See related report: LATAM works to withstand tough conditions through capacity cuts and balance sheet fortification

The logic for LATAM's merger still stands, despite formidable headwinds in Latin America

Trying to complete a complex merger integration against the backdrop of an economic landscape that shows little sign of improvement begs the question whether LAN and TAM took the right step in forging their merger.

As separate entities, each airline would still be battling the tough economic climate. Although Brazil accounts for approximately 36% of LATAM's revenues by geographic area, the network diversity helps to dull the weakness created by Brazil's economic woes. Brazilian companies are also effectively cut off from credit markets, which means that TAM as a stand-alone entity would be in a much worse position today.

During 1H2016 LATAM was able to close on a USD325 million credit revolver, which would have been nearly impossible for TAM to achieve on its own. LATAM's Brazilian rival Gol is undertaking a debt restructuring, and it faces several constraints to accessing credit.

LAN and TAM obviously decided to merge in order to achieve the long term benefits of becoming the premiere airline entity in South America. Brazil, despite its current political and economic upheaval, remains the most important market in the region. LATAM estimates that Brazil trips per capita in 2014 were 0.56, compared with 2.68 in the mature US market. The data show a still significant upside for air travel growth in Brazil once the country's fortunes improve. On a stand-alone basis, LAN could not achieve its potential in South America without a significant foothold in Brazil.

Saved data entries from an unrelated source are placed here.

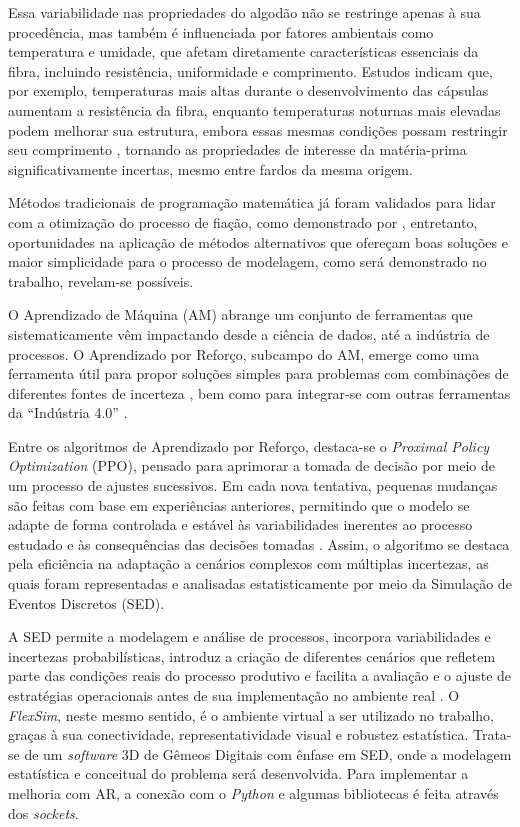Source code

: \documentclass[
    12pt,                %
    openright,           %
    oneside,             %
    a4paper,             %
    english,             %
    spanish,             %
    brazil               %
]{ufscar}
\begin{document}
Essa variabilidade nas propriedades do algodão não se restringe apenas à sua procedência, mas também é influenciada por fatores ambientais como temperatura e umidade, que afetam diretamente características essenciais da fibra, incluindo resistência, uniformidade e comprimento. Estudos indicam que, por exemplo, temperaturas mais altas durante o desenvolvimento das cápsulas aumentam a resistência da fibra, enquanto temperaturas noturnas mais elevadas podem melhorar sua estrutura, embora essas mesmas condições possam restringir seu comprimento \cite{istipliler_impact_2024}, tornando as propriedades de interesse da matéria-prima significativamente incertas, mesmo entre fardos da mesma origem.

Métodos tradicionais de programação matemática já foram validados para lidar com a otimização do processo de fiação, como demonstrado por , entretanto, oportunidades na aplicação de métodos alternativos que ofereçam boas soluções e maior simplicidade para o processo de modelagem, como será demonstrado no trabalho, revelam-se possíveis. 

O Aprendizado de Máquina (AM) abrange um conjunto de ferramentas que sistematicamente vêm impactando desde a ciência de dados, até a indústria de processos. O Aprendizado por Reforço, subcampo do AM, emerge como uma ferramenta útil para propor soluções simples para problemas com combinações de diferentes fontes de incerteza \cite{sutton_reinforcement_2014}, bem como para integrar-se com outras ferramentas da ``Indústria 4.0” \cite{del_real_torres_review_2022}.

Entre os algoritmos de Aprendizado por Reforço, destaca-se o \textit{Proximal Policy Optimization} (PPO), pensado para aprimorar a tomada de decisão por meio de um processo de ajustes sucessivos. Em cada nova tentativa, pequenas mudanças são feitas com base em experiências anteriores, permitindo que o modelo se adapte de forma controlada e estável às variabilidades inerentes ao processo estudado e às consequências das decisões tomadas \cite{schulman_proximal_2017}. Assim, o algoritmo se destaca pela eficiência na adaptação a cenários complexos com múltiplas incertezas, as quais foram representadas e analisadas estatisticamente por meio da Simulação de Eventos Discretos (SED).

A SED permite a modelagem e análise de processos, incorpora variabilidades e incertezas probabilísticas, introduz a criação de diferentes cenários que refletem parte das condições reais do processo produtivo e facilita a avaliação e o ajuste de estratégias operacionais antes de sua implementação no ambiente real \cite{banks_discrete-event_2010}. O \textit{FlexSim}, neste mesmo sentido, é o ambiente virtual a ser utilizado no trabalho, graças à sua conectividade, representatividade visual e robustez estatística. Trata-se de um \textit{software} 3D de Gêmeos Digitais com ênfase em SED, onde a modelagem estatística e conceitual do problema será desenvolvida. Para implementar a melhoria com AR, a conexão com o \textit{Python} e algumas bibliotecas é feita através dos \textit{sockets}. 
\end{document}
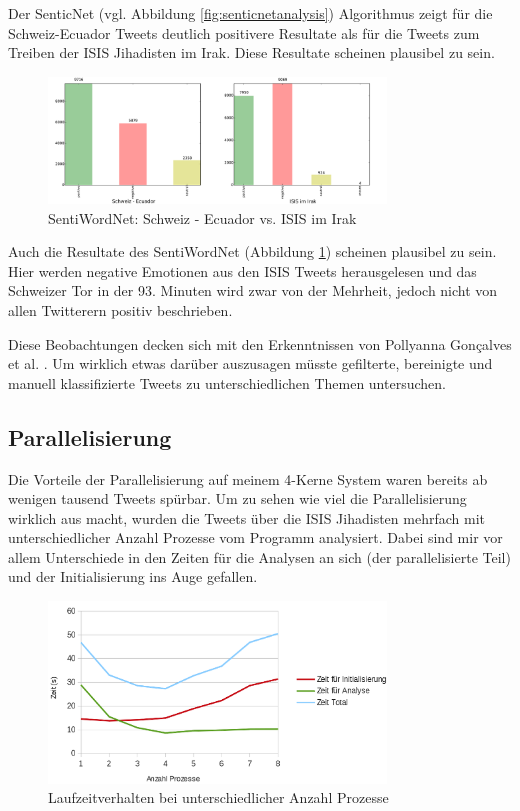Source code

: Der SenticNet (vgl. Abbildung \ref{fig:senticnetanalysis}) Algorithmus zeigt für die Schweiz-Ecuador Tweets deutlich positivere Resultate als für die Tweets zum Treiben der ISIS Jihadisten im Irak. Diese Resultate scheinen plausibel zu sein.

\begin{figure}[h]
  \centering
  \includegraphics[width=0.8\textwidth]{images/schweizvsirak_sentiwordnet.pdf}
  \caption[SentiWordNet: Schweiz - Ecuador vs. ISIS im Irak]{SentiWordNet: Schweiz - Ecuador vs. ISIS im Irak}
  \label{fig:sentiwordnet}
\end{figure}

Auch die Resultate des SentiWordNet (Abbildung \ref{fig:sentiwordnet}) scheinen plausibel zu sein. Hier werden negative Emotionen aus den ISIS Tweets herausgelesen und das Schweizer Tor in der 93. Minuten wird zwar von der Mehrheit, jedoch nicht von allen Twitterern positiv beschrieben.

Diese Beobachtungen decken sich mit den Erkenntnissen von Pollyanna Gonçalves et al. \cite{comparing}. Um wirklich etwas darüber auszusagen müsste gefilterte, bereinigte und manuell klassifizierte Tweets zu unterschiedlichen Themen untersuchen.

\clearpage
\subsection{Parallelisierung}
Die Vorteile der Parallelisierung auf meinem 4-Kerne System waren bereits ab wenigen tausend Tweets spürbar. Um zu sehen wie viel die Parallelisierung wirklich aus macht, wurden die Tweets über die ISIS Jihadisten mehrfach mit unterschiedlicher Anzahl Prozesse vom Programm analysiert. Dabei sind mir vor allem Unterschiede in den Zeiten für die Analysen an sich (der parallelisierte Teil) und der Initialisierung ins Auge gefallen. 

\begin{figure}[h]
  \centering
  \includegraphics[width=0.8\textwidth]{images/parallelisierung_chart.png}
  \caption[Laufzeitverhalten bei unterschiedlicher Anzahl Prozesse]{Laufzeitverhalten bei unterschiedlicher Anzahl Prozesse}
  \label{fig:analyseparallel}
\end{figure}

LATAM will be well positioned as Latin America's powerhouse when conditions improve

The first flights that operated under the unified LATAM brand in May-2016 were a major milestone that deserves recognition. This was achieved in the difficult macroeconomic environment that the company faces while it works to roll out an airline brand representing a historic merger; one that proved to be a watershed moment in the Latin American aviation business.

Similarly to every other airline based in Latin America, LATAM faces extremely tough conditions for the foreseeable future. The company is taking the necessary steps to endure the short-term pain, towards benefiting from a sizeable competitive advantage once conditions improve. Mergers are never undertaken for the purpose of instantaneous rewards. LATAM, despite the clouds hanging over South America, remains poised to capitalise on its hard-won leading position.